* **WORK INSTRUCTIONS**: Return exactly the lines that run from the one containing "## 📈 성능 벤치마크 (브라우저 기준)" to the end of the entries, with both ends included.

[Records from a data collection]

+ + + + +

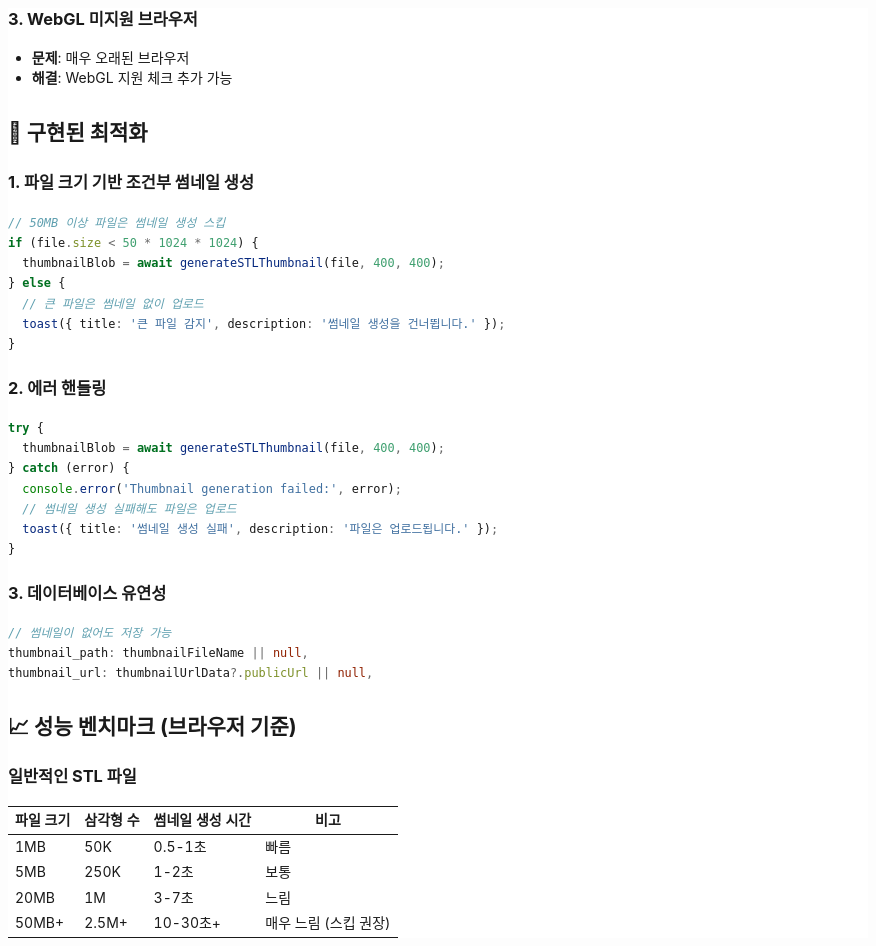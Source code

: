 ### 3. WebGL 미지원 브라우저
- **문제**: 매우 오래된 브라우저
- **해결**: WebGL 지원 체크 추가 가능

## 🚀 구현된 최적화

### 1. 파일 크기 기반 조건부 썸네일 생성

```typescript
// 50MB 이상 파일은 썸네일 생성 스킵
if (file.size < 50 * 1024 * 1024) {
  thumbnailBlob = await generateSTLThumbnail(file, 400, 400);
} else {
  // 큰 파일은 썸네일 없이 업로드
  toast({ title: '큰 파일 감지', description: '썸네일 생성을 건너뜁니다.' });
}
```

### 2. 에러 핸들링

```typescript
try {
  thumbnailBlob = await generateSTLThumbnail(file, 400, 400);
} catch (error) {
  console.error('Thumbnail generation failed:', error);
  // 썸네일 생성 실패해도 파일은 업로드
  toast({ title: '썸네일 생성 실패', description: '파일은 업로드됩니다.' });
}
```

### 3. 데이터베이스 유연성

```typescript
// 썸네일이 없어도 저장 가능
thumbnail_path: thumbnailFileName || null,
thumbnail_url: thumbnailUrlData?.publicUrl || null,
```

## 📈 성능 벤치마크 (브라우저 기준)

### 일반적인 STL 파일

| 파일 크기 | 삼각형 수 | 썸네일 생성 시간 | 비고 |
|----------|----------|----------------|------|
| 1MB | 50K | 0.5-1초 | 빠름 |
| 5MB | 250K | 1-2초 | 보통 |
| 20MB | 1M | 3-7초 | 느림 |
| 50MB+ | 2.5M+ | 10-30초+ | 매우 느림 (스킵 권장) |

+ + + + +

* **RESPONSE AREA**:
## 📈 성능 벤치마크 (브라우저 기준)

### 일반적인 STL 파일

| 파일 크기 | 삼각형 수 | 썸네일 생성 시간 | 비고 |
|----------|----------|----------------|------|
| 1MB | 50K | 0.5-1초 | 빠름 |
| 5MB | 250K | 1-2초 | 보통 |
| 20MB | 1M | 3-7초 | 느림 |
| 50MB+ | 2.5M+ | 10-30초+ | 매우 느림 (스킵 권장) |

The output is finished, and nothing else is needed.